■ Task instructions
Going line by line through the material below, tally those that contain the word "index" and give the count by itself.

#### Data to use

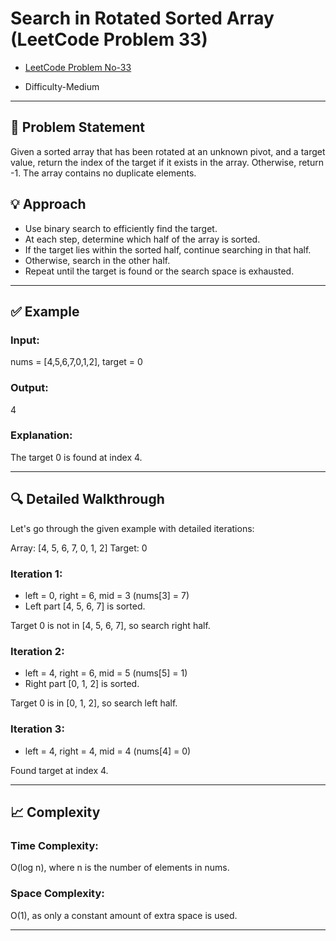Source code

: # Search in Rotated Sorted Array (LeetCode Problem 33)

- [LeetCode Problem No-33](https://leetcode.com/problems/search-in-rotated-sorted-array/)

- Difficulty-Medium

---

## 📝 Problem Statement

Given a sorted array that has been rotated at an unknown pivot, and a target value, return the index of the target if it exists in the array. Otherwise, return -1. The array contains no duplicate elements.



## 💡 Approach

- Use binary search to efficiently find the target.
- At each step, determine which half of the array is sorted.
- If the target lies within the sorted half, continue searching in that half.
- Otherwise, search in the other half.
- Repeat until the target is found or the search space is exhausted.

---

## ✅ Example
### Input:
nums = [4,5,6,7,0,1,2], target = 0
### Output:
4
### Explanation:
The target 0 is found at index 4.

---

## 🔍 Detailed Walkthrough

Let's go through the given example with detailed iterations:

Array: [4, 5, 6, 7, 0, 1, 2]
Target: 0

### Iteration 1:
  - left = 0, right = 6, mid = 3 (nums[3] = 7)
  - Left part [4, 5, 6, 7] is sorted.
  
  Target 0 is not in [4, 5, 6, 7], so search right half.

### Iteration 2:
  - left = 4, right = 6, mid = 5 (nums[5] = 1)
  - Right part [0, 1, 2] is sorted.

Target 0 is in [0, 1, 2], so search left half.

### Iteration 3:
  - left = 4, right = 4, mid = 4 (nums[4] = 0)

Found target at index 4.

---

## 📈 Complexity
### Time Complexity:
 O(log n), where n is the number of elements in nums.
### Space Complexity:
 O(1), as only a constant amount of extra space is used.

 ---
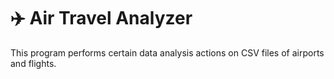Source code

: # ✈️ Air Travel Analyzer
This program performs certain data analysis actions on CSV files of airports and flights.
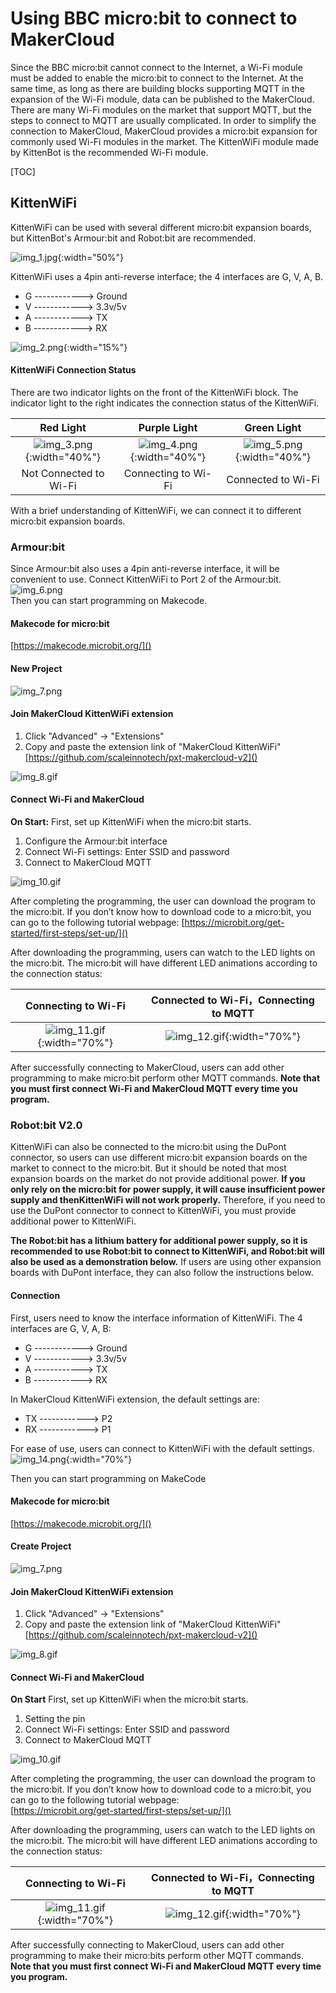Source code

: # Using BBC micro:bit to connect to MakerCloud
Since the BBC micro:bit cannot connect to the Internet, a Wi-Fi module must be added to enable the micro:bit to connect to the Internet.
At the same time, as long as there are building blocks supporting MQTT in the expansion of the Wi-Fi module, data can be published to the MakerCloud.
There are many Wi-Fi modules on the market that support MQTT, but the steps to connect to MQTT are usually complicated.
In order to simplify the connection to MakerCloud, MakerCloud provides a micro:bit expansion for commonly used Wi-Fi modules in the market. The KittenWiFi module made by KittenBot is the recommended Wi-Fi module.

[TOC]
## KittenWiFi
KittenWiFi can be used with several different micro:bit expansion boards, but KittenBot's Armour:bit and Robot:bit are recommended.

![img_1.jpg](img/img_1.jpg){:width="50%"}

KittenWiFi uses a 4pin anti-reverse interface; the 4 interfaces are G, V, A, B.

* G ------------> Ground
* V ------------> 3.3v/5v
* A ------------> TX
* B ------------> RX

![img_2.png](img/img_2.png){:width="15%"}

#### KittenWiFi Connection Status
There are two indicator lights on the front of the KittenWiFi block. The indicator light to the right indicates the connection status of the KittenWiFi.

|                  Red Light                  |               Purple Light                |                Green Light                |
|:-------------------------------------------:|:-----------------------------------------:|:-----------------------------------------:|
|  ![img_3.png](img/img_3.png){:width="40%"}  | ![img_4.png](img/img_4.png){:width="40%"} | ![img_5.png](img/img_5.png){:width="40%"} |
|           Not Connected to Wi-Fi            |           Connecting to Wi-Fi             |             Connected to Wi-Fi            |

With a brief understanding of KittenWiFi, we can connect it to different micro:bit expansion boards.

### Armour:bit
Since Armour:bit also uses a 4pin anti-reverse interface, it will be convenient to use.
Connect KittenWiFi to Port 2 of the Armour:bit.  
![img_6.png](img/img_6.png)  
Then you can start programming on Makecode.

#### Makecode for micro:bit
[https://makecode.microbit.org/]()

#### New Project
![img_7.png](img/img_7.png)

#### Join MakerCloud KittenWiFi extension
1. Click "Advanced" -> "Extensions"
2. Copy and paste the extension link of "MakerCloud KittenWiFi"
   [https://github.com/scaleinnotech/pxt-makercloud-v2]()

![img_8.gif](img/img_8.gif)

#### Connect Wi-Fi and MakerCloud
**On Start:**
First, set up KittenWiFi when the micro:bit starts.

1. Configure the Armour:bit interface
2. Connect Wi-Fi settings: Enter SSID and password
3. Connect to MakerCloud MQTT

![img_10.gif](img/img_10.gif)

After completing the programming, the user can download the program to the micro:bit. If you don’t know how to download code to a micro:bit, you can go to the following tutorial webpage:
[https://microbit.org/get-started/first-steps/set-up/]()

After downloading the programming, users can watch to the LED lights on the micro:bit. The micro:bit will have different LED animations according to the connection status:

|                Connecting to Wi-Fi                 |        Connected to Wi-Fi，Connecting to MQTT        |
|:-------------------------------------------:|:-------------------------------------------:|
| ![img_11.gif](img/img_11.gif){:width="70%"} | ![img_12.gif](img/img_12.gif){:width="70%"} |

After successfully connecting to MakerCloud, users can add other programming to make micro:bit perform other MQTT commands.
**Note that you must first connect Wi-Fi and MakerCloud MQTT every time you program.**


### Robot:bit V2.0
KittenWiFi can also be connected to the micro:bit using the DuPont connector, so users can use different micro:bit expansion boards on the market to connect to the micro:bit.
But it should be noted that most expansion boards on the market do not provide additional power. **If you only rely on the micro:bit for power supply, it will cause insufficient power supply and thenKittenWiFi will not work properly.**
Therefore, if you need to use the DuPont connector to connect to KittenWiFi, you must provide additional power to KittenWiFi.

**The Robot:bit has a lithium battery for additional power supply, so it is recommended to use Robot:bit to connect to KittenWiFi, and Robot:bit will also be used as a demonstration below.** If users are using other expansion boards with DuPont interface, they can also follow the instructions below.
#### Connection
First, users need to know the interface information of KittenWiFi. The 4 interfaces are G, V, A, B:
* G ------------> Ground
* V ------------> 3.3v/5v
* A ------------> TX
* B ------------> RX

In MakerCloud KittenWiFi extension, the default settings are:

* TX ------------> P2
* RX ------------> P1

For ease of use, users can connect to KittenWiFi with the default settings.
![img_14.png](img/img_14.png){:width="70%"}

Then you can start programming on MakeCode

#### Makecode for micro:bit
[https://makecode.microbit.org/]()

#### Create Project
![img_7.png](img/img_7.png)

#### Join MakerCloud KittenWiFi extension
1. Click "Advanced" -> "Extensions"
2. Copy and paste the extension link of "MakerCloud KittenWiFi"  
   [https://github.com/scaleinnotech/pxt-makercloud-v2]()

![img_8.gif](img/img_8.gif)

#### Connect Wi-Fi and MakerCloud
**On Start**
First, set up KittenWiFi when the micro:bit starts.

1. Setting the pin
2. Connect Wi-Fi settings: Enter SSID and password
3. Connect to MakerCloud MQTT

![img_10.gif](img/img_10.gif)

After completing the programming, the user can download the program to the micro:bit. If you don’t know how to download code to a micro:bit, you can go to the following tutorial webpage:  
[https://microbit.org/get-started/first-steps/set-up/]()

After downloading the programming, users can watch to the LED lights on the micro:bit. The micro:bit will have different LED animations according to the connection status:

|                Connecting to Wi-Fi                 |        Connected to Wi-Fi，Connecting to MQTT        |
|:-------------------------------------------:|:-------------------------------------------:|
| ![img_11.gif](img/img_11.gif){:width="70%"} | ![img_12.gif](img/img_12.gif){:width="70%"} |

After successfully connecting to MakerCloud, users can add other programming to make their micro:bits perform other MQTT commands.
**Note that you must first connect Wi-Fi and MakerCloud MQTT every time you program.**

########
#### Data to use

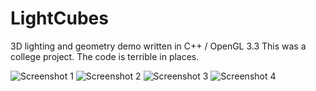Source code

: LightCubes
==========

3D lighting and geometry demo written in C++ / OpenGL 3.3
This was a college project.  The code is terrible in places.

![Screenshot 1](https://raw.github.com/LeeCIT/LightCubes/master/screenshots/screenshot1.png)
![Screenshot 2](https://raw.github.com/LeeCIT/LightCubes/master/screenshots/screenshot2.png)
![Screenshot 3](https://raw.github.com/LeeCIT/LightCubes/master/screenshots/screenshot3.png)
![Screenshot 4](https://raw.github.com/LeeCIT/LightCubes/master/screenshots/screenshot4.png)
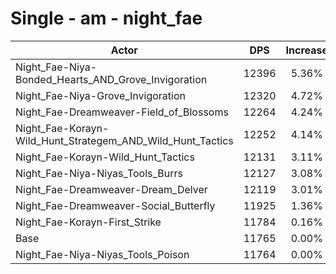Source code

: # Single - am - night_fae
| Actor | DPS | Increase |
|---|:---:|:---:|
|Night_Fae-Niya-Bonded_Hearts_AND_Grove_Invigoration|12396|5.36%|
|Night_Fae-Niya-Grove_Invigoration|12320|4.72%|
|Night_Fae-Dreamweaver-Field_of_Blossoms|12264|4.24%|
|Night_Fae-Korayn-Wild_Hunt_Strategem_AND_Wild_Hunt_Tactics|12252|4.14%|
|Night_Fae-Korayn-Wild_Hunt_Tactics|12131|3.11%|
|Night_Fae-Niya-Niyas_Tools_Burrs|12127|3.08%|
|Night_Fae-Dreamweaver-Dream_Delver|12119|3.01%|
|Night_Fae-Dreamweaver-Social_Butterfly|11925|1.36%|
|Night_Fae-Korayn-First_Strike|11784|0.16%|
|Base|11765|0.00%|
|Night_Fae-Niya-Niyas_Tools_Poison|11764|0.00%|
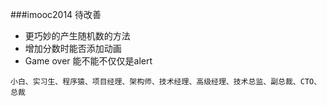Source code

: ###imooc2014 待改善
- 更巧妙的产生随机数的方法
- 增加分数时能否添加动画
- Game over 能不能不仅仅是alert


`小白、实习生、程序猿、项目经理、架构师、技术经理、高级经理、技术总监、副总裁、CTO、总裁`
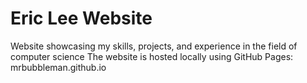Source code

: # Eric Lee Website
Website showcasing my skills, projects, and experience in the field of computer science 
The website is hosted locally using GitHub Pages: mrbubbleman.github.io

########
#### Data to use

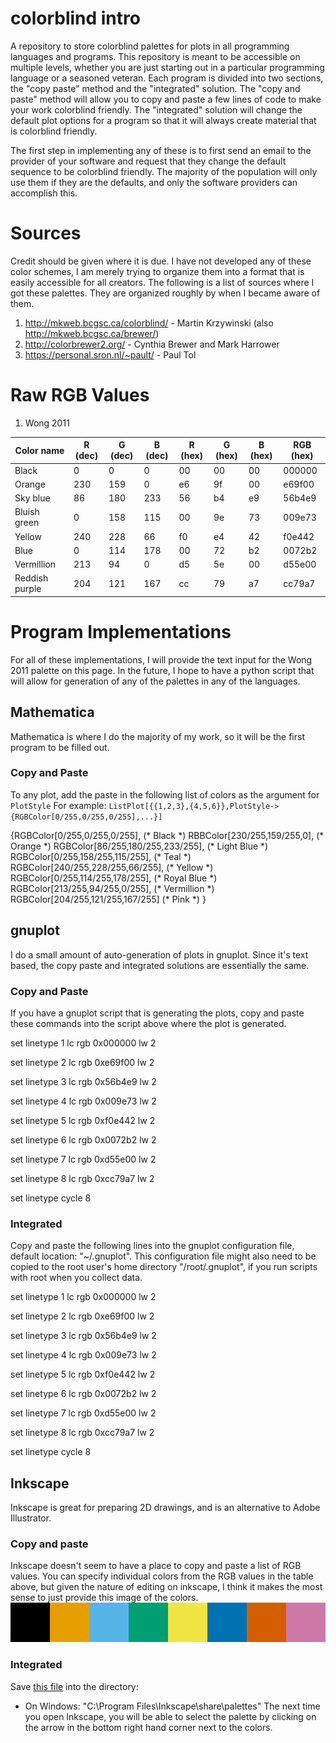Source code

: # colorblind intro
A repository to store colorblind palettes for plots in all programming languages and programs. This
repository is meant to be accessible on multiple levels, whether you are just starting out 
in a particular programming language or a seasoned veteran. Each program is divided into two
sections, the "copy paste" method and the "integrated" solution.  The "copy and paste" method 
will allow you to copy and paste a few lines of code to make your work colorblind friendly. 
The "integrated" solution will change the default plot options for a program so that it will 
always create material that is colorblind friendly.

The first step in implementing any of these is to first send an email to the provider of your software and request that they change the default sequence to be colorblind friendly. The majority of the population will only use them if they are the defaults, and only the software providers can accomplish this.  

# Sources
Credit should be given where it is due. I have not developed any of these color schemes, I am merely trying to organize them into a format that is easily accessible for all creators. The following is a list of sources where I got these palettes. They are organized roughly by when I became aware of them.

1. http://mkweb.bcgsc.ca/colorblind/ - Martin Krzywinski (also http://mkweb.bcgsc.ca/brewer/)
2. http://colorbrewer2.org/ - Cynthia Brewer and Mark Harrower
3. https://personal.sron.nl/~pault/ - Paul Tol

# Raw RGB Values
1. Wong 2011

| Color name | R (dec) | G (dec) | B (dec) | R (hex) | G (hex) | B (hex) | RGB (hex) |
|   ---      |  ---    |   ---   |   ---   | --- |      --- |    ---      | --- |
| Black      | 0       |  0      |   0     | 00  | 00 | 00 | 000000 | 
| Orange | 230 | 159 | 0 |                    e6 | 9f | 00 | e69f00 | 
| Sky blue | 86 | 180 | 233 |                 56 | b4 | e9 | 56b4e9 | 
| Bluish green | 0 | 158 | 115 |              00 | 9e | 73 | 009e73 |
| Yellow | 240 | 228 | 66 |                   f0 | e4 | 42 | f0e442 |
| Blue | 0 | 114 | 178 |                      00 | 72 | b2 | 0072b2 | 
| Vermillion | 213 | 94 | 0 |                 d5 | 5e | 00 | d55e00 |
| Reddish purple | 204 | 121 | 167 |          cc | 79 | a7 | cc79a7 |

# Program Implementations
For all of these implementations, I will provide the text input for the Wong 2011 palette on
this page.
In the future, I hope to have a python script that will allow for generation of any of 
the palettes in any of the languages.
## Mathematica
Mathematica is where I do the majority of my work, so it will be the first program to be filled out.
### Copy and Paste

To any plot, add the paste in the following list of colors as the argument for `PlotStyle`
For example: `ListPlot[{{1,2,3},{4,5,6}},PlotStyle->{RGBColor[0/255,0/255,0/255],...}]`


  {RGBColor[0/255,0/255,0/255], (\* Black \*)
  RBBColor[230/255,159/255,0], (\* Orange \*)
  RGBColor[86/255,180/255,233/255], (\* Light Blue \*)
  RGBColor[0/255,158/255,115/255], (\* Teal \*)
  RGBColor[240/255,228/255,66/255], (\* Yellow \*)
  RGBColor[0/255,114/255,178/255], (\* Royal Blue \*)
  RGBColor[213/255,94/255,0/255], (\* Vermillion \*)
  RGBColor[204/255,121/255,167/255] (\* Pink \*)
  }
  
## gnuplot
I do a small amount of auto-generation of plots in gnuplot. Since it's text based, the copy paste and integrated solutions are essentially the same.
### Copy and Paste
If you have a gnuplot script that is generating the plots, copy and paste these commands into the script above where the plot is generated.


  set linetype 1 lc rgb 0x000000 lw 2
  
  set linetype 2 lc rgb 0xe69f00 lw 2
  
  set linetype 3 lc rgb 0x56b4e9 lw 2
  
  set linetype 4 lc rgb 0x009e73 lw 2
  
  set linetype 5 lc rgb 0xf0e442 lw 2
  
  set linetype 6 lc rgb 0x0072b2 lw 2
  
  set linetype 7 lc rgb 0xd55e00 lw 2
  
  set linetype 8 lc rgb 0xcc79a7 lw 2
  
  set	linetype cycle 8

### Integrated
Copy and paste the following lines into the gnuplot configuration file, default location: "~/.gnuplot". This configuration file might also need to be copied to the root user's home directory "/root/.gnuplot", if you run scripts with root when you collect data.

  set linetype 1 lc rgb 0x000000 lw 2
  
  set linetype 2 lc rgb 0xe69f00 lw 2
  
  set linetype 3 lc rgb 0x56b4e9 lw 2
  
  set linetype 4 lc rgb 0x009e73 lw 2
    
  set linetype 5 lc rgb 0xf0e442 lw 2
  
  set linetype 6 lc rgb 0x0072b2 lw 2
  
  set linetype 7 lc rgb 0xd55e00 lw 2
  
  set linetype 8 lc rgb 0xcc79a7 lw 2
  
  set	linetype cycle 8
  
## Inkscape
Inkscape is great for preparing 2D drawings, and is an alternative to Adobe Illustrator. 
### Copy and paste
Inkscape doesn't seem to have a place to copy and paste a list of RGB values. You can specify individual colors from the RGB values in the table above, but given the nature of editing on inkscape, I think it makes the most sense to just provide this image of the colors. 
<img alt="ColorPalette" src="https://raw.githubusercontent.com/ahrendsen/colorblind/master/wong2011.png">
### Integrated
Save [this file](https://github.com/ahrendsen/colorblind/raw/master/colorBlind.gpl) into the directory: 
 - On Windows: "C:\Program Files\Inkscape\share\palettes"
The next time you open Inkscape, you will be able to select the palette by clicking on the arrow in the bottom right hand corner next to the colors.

########

■ Response for this exercise
3